The Majority’s decision seeks to plug what Revenue claims would otherwise be a “huge hole” in the PIT. Whether such a hole would or would not exist if the PIT were applied in accordance with its terms obviously depends upon one’s perspective, but it is not the role of the courts of this Commonwealth to correct the perceived mistakes of the General Assembly in matters of taxation, at least not in the first instance. See Clifton v. Allegheny County, 600 Pa. 662, 969 A.2d 1197 (2009).
I also believe that Marshall, as a nonresident taxpayer, has been treated differently than resident taxpayers who invested in the Partnership and unconstitutionally so pursuant to the Uniformity Clause of Article VIII, section 1 of the Pennsylvania Constitution.

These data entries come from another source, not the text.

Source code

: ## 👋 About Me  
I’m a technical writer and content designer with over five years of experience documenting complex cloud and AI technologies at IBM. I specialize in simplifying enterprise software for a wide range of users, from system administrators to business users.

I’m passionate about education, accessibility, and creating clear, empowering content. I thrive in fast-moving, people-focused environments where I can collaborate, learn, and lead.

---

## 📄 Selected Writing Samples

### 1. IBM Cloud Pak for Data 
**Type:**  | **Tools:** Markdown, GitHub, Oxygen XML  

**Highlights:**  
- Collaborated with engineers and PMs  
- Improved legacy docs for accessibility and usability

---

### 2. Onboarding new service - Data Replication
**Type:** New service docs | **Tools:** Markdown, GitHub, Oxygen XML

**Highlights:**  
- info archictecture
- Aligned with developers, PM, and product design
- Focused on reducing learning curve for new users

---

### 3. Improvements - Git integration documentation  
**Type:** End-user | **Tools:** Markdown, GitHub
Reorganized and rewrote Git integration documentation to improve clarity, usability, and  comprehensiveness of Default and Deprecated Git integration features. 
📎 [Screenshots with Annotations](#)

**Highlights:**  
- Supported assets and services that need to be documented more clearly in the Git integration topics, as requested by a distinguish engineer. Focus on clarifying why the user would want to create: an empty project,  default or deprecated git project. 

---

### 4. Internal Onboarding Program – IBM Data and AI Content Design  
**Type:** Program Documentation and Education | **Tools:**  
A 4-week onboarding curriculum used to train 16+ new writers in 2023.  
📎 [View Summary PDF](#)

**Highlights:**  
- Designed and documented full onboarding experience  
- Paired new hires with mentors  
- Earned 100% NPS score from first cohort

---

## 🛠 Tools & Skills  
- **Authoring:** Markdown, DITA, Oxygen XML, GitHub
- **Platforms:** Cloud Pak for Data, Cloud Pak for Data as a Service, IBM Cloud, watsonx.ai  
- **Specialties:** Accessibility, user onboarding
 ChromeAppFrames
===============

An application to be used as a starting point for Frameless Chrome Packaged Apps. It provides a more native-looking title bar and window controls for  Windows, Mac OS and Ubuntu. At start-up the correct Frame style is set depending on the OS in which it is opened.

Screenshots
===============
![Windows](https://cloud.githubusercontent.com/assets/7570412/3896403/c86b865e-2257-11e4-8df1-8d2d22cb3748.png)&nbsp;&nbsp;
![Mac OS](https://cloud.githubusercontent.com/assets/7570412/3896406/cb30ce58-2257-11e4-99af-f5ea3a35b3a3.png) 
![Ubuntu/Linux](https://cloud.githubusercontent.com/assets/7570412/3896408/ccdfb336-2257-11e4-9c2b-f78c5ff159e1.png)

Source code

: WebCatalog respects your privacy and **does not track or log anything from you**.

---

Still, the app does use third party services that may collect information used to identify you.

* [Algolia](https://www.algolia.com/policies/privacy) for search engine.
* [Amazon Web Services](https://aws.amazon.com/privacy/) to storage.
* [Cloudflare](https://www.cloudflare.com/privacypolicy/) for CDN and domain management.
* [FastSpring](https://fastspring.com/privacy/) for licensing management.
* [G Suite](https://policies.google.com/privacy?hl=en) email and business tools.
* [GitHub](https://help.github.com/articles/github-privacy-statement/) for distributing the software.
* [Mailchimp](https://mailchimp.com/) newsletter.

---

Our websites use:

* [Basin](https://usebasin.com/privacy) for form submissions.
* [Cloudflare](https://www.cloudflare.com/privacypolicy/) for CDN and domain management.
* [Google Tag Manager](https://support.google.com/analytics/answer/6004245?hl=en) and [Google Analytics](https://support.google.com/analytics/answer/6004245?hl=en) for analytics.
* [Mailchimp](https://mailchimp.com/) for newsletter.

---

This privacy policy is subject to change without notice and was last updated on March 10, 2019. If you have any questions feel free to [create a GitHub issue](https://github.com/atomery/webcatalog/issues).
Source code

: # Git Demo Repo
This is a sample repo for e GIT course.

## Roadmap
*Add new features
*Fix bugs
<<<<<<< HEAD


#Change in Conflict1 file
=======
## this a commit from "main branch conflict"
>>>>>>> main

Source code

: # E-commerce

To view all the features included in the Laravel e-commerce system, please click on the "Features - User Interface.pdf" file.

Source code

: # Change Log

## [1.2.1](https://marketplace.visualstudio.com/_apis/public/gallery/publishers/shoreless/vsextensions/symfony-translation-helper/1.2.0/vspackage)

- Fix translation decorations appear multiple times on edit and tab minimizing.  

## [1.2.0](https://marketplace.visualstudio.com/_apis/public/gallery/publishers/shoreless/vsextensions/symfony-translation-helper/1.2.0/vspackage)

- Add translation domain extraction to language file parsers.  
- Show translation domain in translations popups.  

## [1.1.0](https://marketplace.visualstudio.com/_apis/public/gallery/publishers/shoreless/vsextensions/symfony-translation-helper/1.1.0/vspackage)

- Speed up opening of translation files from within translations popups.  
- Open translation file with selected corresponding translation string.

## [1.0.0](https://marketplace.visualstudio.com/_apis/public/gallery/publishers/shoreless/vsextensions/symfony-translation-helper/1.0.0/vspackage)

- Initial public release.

*296Accordingly, I would grant Marshall’s exceptions to the Majority’s decision which challenge: (1) application of the language in Section 103.13 of Revenue’s Regulations relating to “conversion of property into cash or other property”; (2) the interpretation of Section 103.13 of the Regulations to include the outstanding purchase money mortgage within the amount realized; (3) the Majority’s conclusion that Rigling and Commonwealth v. Columbia Steel & Shafting Co., 83 Pa. D. & C. 326 (Dauphin 1951), exceptions dismissed, 62 Dauph. 296 (Dauphin 1952), do not compel a different result; (4) the failure to apply the tax benefit rule; (5) the application of Tufts and Allan to this case; (6) the Majority’s conclusion that it applied the PIT uniformly as to nonresidents and residents in this case; (7) the reliance on Tax Bulletin 2005-02 relating to intangibles to conclude that the application of the PIT as a result of the foreclosure did not -violate either the U.S. or Pennsylvania Constitutions; (8) the Majority’s decision to remand for purposes of recalculating the PIT; and (9) the Majority’s affirmance of the order of the Board of Finance and Revenue.